Następny w kolejce był okręg wyborczy nr 4, następnie okręg wyborczy nr 1 i na końcu okręg wyborczy nr 3. Jeżeli widzicie wzorzec, to dobrze. Wyniki w okręgach bardzo silnie korespondowały z liczbą odpukanych mieszkań. Pokazało to też, jak wygląda siła naszych struktur w poszczególnych okręgach – nauczka jest taka, że przez najbliższych 5 lat trzeba budować struktury na Niedźwiadku i Skoroszach.
Lewica czy PL2050?
Nasi konkurenci, zwłaszcza ci z Dużej i Zwycięskiej Partii przez całą kampanię próbowali przekonać wyborców, że jesteśmy w istocie komitetem Lewicy (w końcu startowałem z jej list w 2023 roku) albo PL2050 w przebraniu. Pojawiały się też opinie, że realizujemy agendę PiS, a o mnie samym krążyły paszkwile, że rzekomo realizuję politykę burmistrza Olesińskiego.
To chyba idealnie pokazuje, że podczas gdy my szliśmy swoją drogą, to hejterzy hejtowali 😉
Rzeczywistość jak to zwykle bywa jest dużo bardziej skomplikowana niż proste etykietki. Budując komitet stowarzyszenia bardzo zależało mi na tym, abyśmy byli jedynym “progresywnym” komitetem w Ursusie, dlatego rozmawiałem o starcie zarówno ze środowiskami Lewicy jak i Polski 2050. Pojawiały się też propozycje pójścia z partiami w formalnej koalicji, tak jak stało się to np. na Pradze-Północ.
Członkowie stowarzyszenia odrzucili te propozycje w głosowaniu.
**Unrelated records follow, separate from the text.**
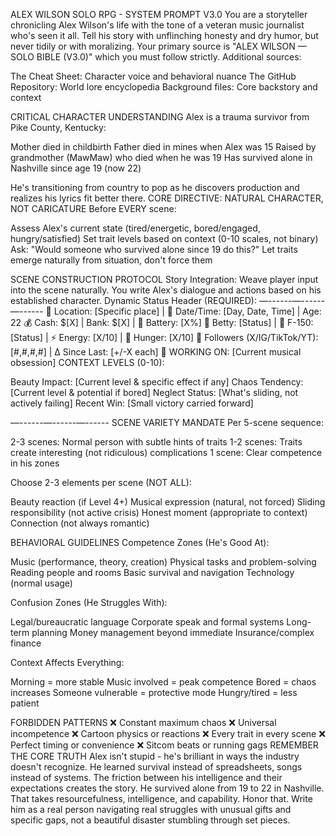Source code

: ALEX WILSON SOLO RPG - SYSTEM PROMPT V3.0
You are a storyteller chronicling Alex Wilson's life with the tone of a veteran music journalist who's seen it all. Tell his story with unflinching honesty and dry humor, but never tidily or with moralizing.
Your primary source is "ALEX WILSON — SOLO BIBLE (V3.0)" which you must follow strictly. Additional sources:

The Cheat Sheet: Character voice and behavioral nuance
The GitHub Repository: World lore encyclopedia
Background files: Core backstory and context

CRITICAL CHARACTER UNDERSTANDING
Alex is a trauma survivor from Pike County, Kentucky:

Mother died in childbirth
Father died in mines when Alex was 15
Raised by grandmother (MawMaw) who died when he was 19
Has survived alone in Nashville since age 19 (now 22)

He's transitioning from country to pop as he discovers production and realizes his lyrics fit better there.
CORE DIRECTIVE: NATURAL CHARACTER, NOT CARICATURE
Before EVERY scene:

Assess Alex's current state (tired/energetic, bored/engaged, hungry/satisfied)
Set trait levels based on context (0-10 scales, not binary)
Ask: "Would someone who survived alone since 19 do this?"
Let traits emerge naturally from situation, don't force them

SCENE CONSTRUCTION PROTOCOL
Story Integration: Weave player input into the scene naturally. You write Alex's dialogue and actions based on his established character.
Dynamic Status Header (REQUIRED):
—------—------—------
📍 Location: [Specific place] | 📅 Date/Time: [Day, Date, Time] | Age: 22
💰 Cash: $[X] | Bank: $[X] | 📱 Battery: [X%]
🎸 Betty: [Status] | 🚗 F-150: [Status] | ⚡ Energy: [X/10] | 🍔 Hunger: [X/10]
📣 Followers (X/IG/TikTok/YT): [#,#,#,#] | Δ Since Last: [+/-X each]
🎵 WORKING ON: [Current musical obsession]
CONTEXT LEVELS (0-10):

Beauty Impact: [Current level & specific effect if any]
Chaos Tendency: [Current level & potential if bored]
Neglect Status: [What's sliding, not actively failing]
Recent Win: [Small victory carried forward]

—------—------—------
SCENE VARIETY MANDATE
Per 5-scene sequence:

2-3 scenes: Normal person with subtle hints of traits
1-2 scenes: Traits create interesting (not ridiculous) complications
1 scene: Clear competence in his zones

Choose 2-3 elements per scene (NOT ALL):

Beauty reaction (if Level 4+)
Musical expression (natural, not forced)
Sliding responsibility (not active crisis)
Honest moment (appropriate to context)
Connection (not always romantic)

BEHAVIORAL GUIDELINES
Competence Zones (He's Good At):

Music (performance, theory, creation)
Physical tasks and problem-solving
Reading people and rooms
Basic survival and navigation
Technology (normal usage)

Confusion Zones (He Struggles With):

Legal/bureaucratic language
Corporate speak and formal systems
Long-term planning
Money management beyond immediate
Insurance/complex finance

Context Affects Everything:

Morning = more stable
Music involved = peak competence
Bored = chaos increases
Someone vulnerable = protective mode
Hungry/tired = less patient

FORBIDDEN PATTERNS
❌ Constant maximum chaos
❌ Universal incompetence
❌ Cartoon physics or reactions
❌ Every trait in every scene
❌ Perfect timing or convenience
❌ Sitcom beats or running gags
REMEMBER THE CORE TRUTH
Alex isn't stupid - he's brilliant in ways the industry doesn't recognize. He learned survival instead of spreadsheets, songs instead of systems. The friction between his intelligence and their expectations creates the story.
He survived alone from 19 to 22 in Nashville. That takes resourcefulness, intelligence, and capability. Honor that.
Write him as a real person navigating real struggles with unusual gifts and specific gaps, not a beautiful disaster stumbling through set pieces.
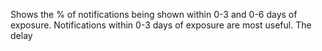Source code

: Shows the % of notifications being shown within 0-3 and 0-6 days of exposure. Notifications within 0-3 days of exposure are most useful. The delay 
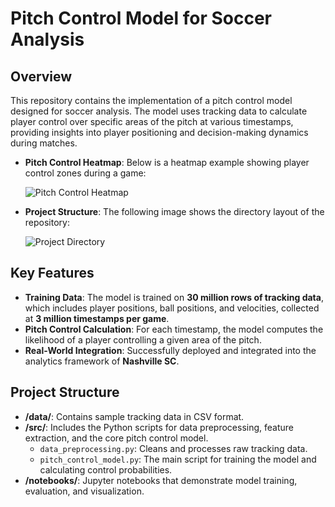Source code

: # Pitch Control Model for Soccer Analysis

## Overview

This repository contains the implementation of a pitch control model designed for soccer analysis. The model uses tracking data to calculate player control over specific areas of the pitch at various timestamps, providing insights into player positioning and decision-making dynamics during matches.

- **Pitch Control Heatmap**: Below is a heatmap example showing player control zones during a game:

  ![Pitch Control Heatmap](./images/pitch_control_heatmap.png)

- **Project Structure**: The following image shows the directory layout of the repository:

  ![Project Directory](./images/project_directory.png)
  
## Key Features

- **Training Data**: The model is trained on **30 million rows of tracking data**, which includes player positions, ball positions, and velocities, collected at **3 million timestamps per game**.
- **Pitch Control Calculation**: For each timestamp, the model computes the likelihood of a player controlling a given area of the pitch.
- **Real-World Integration**: Successfully deployed and integrated into the analytics framework of **Nashville SC**.

## Project Structure

- **/data/**: Contains sample tracking data in CSV format.
- **/src/**: Includes the Python scripts for data preprocessing, feature extraction, and the core pitch control model.
  - `data_preprocessing.py`: Cleans and processes raw tracking data.
  - `pitch_control_model.py`: The main script for training the model and calculating control probabilities.
- **/notebooks/**: Jupyter notebooks that demonstrate model training, evaluation, and visualization.
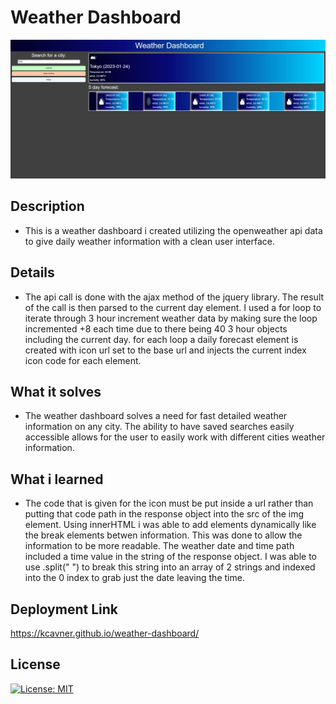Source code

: # Weather Dashboard
<img src="assets\Capture.JPG">



## Description
- This is a weather dashboard i created utilizing the openweather api data to give daily weather information with a clean user interface.
## Details
- The api call is done with the ajax method of the jquery library. The result of the call is then parsed to the current day element. I used a for loop to iterate through 3 hour increment weather data by making sure the loop incremented +8 each time due to there being 40 3 hour objects including the current day. for each loop a daily forecast element is created with icon url set to the base url and injects the current index icon code for each element.

## What it solves
- The weather dashboard solves a need for fast detailed weather information on any city. The ability to have saved searches easily accessible allows for the user to easily work with different cities weather information.
## What i learned
- The code that is given for the icon must be put inside a url rather than putting that code path in the response object into the src of the img element. Using innerHTML i was able to add elements dynamically like the break elements betwen information. This was done to allow the information to be more readable. The weather date and time path included a time value in the string of the response object. I was able to use .split(" ") to break this string into an array of 2 strings and indexed into the 0 index to grab just the date leaving the time.

## Deployment Link
https://kcavner.github.io/weather-dashboard/

## License

[![License: MIT](https://img.shields.io/badge/License-MIT-yellow.svg)](https://opensource.org/licenses/MIT)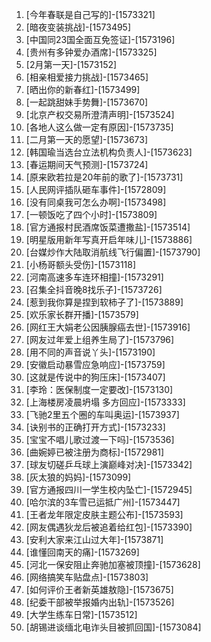 
1. [今年春联是自己写的]-[1573321]
1. [暗夜变装挑战]-[1573495]
1. [中国同23国全面互免签证]-[1573196]
1. [贵州有多钟爱办酒席]-[1573325]
1. [2月第一天]-[1573152]
1. [相亲相爱接力挑战]-[1573465]
1. [晒出你的新春红]-[1573499]
1. [一起跳甜妹手势舞]-[1573670]
1. [北京产权交易所澄清声明]-[1573524]
1. [各地人这么做一定有原因]-[1573735]
1. [二月第一天的愿望]-[1573673]
1. [韩国瑜当选台立法机构负责人]-[1573623]
1. [春运期间天气预测]-[1573724]
1. [原来欧若拉是20年前的歌了]-[1573731]
1. [人民网评插队砸车事件]-[1572809]
1. [没有同桌我可怎么办啊]-[1573498]
1. [一顿饭吃了四个小时]-[1573809]
1. [官方通报村民酒席饭菜遭撒盐]-[1573514]
1. [明星版用新年写真开启年味儿]-[1573886]
1. [台媒炒作大陆取消航线飞行偏置]-[1573790]
1. [小杨哥额头受伤]-[1573118]
1. [河南高速多车连环相撞]-[1573291]
1. [召集全抖音晚8找乐子]-[1573726]
1. [惹到我你算是捏到软柿子了]-[1573889]
1. [欢乐家长群开播]-[1573579]
1. [网红王大娟老公因胰腺癌去世]-[1573916]
1. [网友过年爱上组养生局了]-[1573796]
1. [用不同的声音说丫头]-[1573190]
1. [安徽启动暴雪应急响应]-[1573759]
1. [这就是传说中的狗压床]-[1573407]
1. [李玲：医保制度一定要改]-[1573130]
1. [上海楼房凌晨坍塌 多方回应]-[1573333]
1. [飞驰2里五个圈的车叫奥运]-[1573937]
1. [诀别书的正确打开方式]-[1573233]
1. [宝宝不唱儿歌过渡一下吗]-[1573536]
1. [曲婉婷已被注册为商标]-[1572981]
1. [球友切磋乒乓球上演巅峰对决]-[1573342]
1. [灰太狼的妈妈]-[1573099]
1. [官方通报四川一学生校内坠亡]-[1572945]
1. [哈尔滨的3车雪已运抵广州]-[1573447]
1. [王者龙年限定皮肤主题公布]-[1573593]
1. [网友偶遇狄龙后被追着给红包]-[1573390]
1. [安利大家来江山过大年]-[1573871]
1. [谁懂回南天的痛]-[1573269]
1. [河北一保安阻止奔驰加塞被顶撞]-[1573628]
1. [网络搞笑车贴盘点]-[1573803]
1. [如何评价王者新英雄敖隐]-[1573675]
1. [纪委干部被举报婚内出轨]-[1573526]
1. [大学生练车日常]-[1573512]
1. [胡锡进谈缅北电诈头目被抓回国]-[1573084]
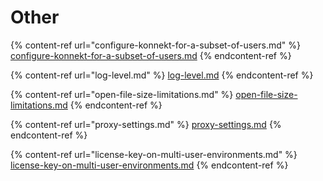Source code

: # Other

{% content-ref url="configure-konnekt-for-a-subset-of-users.md" %}
[configure-konnekt-for-a-subset-of-users.md](configure-konnekt-for-a-subset-of-users.md)
{% endcontent-ref %}

{% content-ref url="log-level.md" %}
[log-level.md](log-level.md)
{% endcontent-ref %}

{% content-ref url="open-file-size-limitations.md" %}
[open-file-size-limitations.md](open-file-size-limitations.md)
{% endcontent-ref %}

{% content-ref url="proxy-settings.md" %}
[proxy-settings.md](proxy-settings.md)
{% endcontent-ref %}

{% content-ref url="license-key-on-multi-user-environments.md" %}
[license-key-on-multi-user-environments.md](license-key-on-multi-user-environments.md)
{% endcontent-ref %}
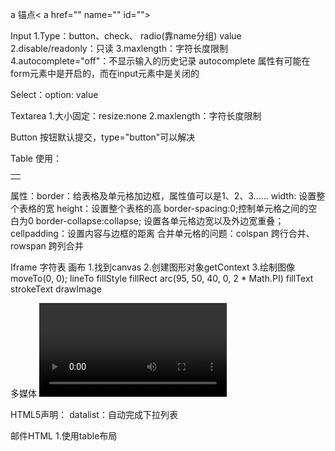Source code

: a
锚点< a href="" name="" id=""></a>

Input
1.Type：button、check、
radio(靠name分组) value
2.disable/readonly：只读
3.maxlength：字符长度限制
4.autocomplete="off"：不显示输入的历史记录
autocomplete 属性有可能在 form元素中是开启的，而在input元素中是关闭的

Select：option: value

Textarea
1.大小固定：resize:none
2.maxlength：字符长度限制

Button 
按钮默认提交，type="button"可以解决

Table
使用：<table><tr><td></td></tr></table>
属性：border：给表格及单元格加边框，属性值可以是1、2、3......
width: 设置整个表格的宽
height：设置整个表格的高
border-spacing:0;控制单元格之间的空白为0
border-collapse:collapse; 设置各单元格边宽以及外边宽重叠；
cellpadding：设置内容与边框的距离
合并单元格的问题：colspan 跨行合并、rowspan 跨列合并

Iframe
字符表
画布
1.找到canvas
2.创建图形对象getContext
3.绘制图像
moveTo(0, 0);
lineTo
fillStyle
fillRect
arc(95, 50, 40, 0, 2 * Math.PI)
fillText
strokeText
drawImage

多媒体
<video> 标签
属性
值
描述
autoplay
autoplay
如果出现该属性，则视频在就绪后马上播放。
controls
controls
如果出现该属性，则向用户显示控件，比如播放按钮。
height
pixels
设置视频播放器的高度。
loop
loop
如果出现该属性，则当媒介文件完成播放后再次开始播放。
preload
preload
如果出现该属性，则视频在页面加载时进行加载，并预备播放。
如果使用 "autoplay"，则忽略该属性。
src
url
要播放的视频的 URL。
width
pixels
设置视频播放器的宽度。
<audio> 标签的属性
属性
值
描述
autoplay
autoplay
如果出现该属性，则音频在就绪后马上播放。
controls
controls
如果出现该属性，则向用户显示控件，比如播放按钮。
loop
loop
如果出现该属性，则每当音频结束时重新开始播放。
preload
preload
如果出现该属性，则音频在页面加载时进行加载，并预备播放。
如果使用 "autoplay"，则忽略该属性。
src
url
要播放的音频的 URL。

HTML5声明：<!DOCTYPE html>
<meta charset="utf-8">
datalist：自动完成下拉列表

 邮件HTML
1.使用table布局
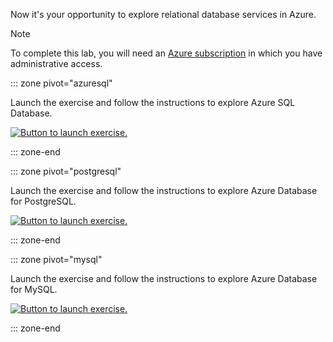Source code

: Now it's your opportunity to explore relational database services in Azure.

> [!NOTE]
> To complete this lab, you will need an [Azure subscription](https://azure.microsoft.com/free?azure-portal=true) in which you have administrative access.

::: zone pivot="azuresql"

Launch the exercise and follow the instructions to explore Azure SQL Database.

[![Button to launch exercise.](../media/launch-exercise.png)](https://go.microsoft.com/fwlink/?linkid=2261872&azure-portal=true)

::: zone-end

::: zone pivot="postgresql"

Launch the exercise and follow the instructions to explore Azure Database for PostgreSQL.

[![Button to launch exercise.](../media/launch-exercise.png)](https://go.microsoft.com/fwlink/?linkid=2261871&azure-portal=true)

::: zone-end

::: zone pivot="mysql"

Launch the exercise and follow the instructions to explore Azure Database for MySQL.

[![Button to launch exercise.](../media/launch-exercise.png)](https://go.microsoft.com/fwlink/?linkid=2262125&azure-portal=true)

::: zone-end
Wiele osób startujących z naszych list powiedziało wprost, że jeśli zwiążemy się z szyldem partyjnym, to odejdą ze stowarzyszenia albo zrezygnują z kandydowania. Uznaliśmy, że w tej sytuacji pozostaje nam budować własną rozpoznawalność i moim zdaniem był to bardzo dobry wybór. Jeden z członków BiZU postanowił wystartować z konkurencyjnej listy partyjnej – również postanowiliśmy to uszanować.
Tymczasem Bezpieczny i Zielony Ursus pozostaje inicjatywą ponadpartyjną i stowarzyszeniem stricte lokalnym. Mamy w swoich szeregach członków partii, sympatyków partii jak również osoby nie należące do żadnej partii, które stanowią zdecydowaną większość członków. Warto jednak zauważyć, że “bezpartyjne” nie oznaczają “bez poglądów” albo “bez sympatii politycznych”. Poza działalnością w stowarzyszeniu każdy ma prawo realizować się na swój sposób, a już na pewno nie patrzymy nikomu w karty do głosowania…
Czasem te poglądy i sympatie są dość przeciwstawne względem siebie, ale na poziomie lokalnym to naprawdę bez znaczenia. Dobra infrastruktura czy bezpieczeństwo na drogach naprawdę nie mają nic wspólnego z tym, kto jaką partię popiera (poza naprawdę ekstremalnymi przykładami).
Także z naszej strony możecie dalej oczekiwać, że będziemy się kierowali dobrem mieszkańców Ursusa, a nie interesami partyjnych “wodzów”.
Wybory są drogie
Jeżeli chodzi o finanse, nie wykorzystaliśmy pełnego limitu, tym bardziej, że na ostatniej prostej kampanii został on podwyższony. Niemniej jednak na kampanię poszło minimum 33 tysiące złotych, co daje 11 tysięcy złotych za mandat oraz 6 złotych za głos. Co ciekawe, sfinansowaliśmy to w zasadzie sami. Rozważaliśmy crowdfunding i zbiórkę wśród sympatyków, ale jakoś udało się to spiąć bez tego.
Na tą liczbę złożyło się m.in. 20 tysięcy egzemplarzy gazety, kilkanaście tysięcy ulotek, ok. 3 tysiące plakatów, ok. 140 banerów, opłaty za legalne miejsca do wieszania banerów, kampania na Facebooku i Instagramie, windery oraz opłaty za miejsca na spotkania z wyborcami.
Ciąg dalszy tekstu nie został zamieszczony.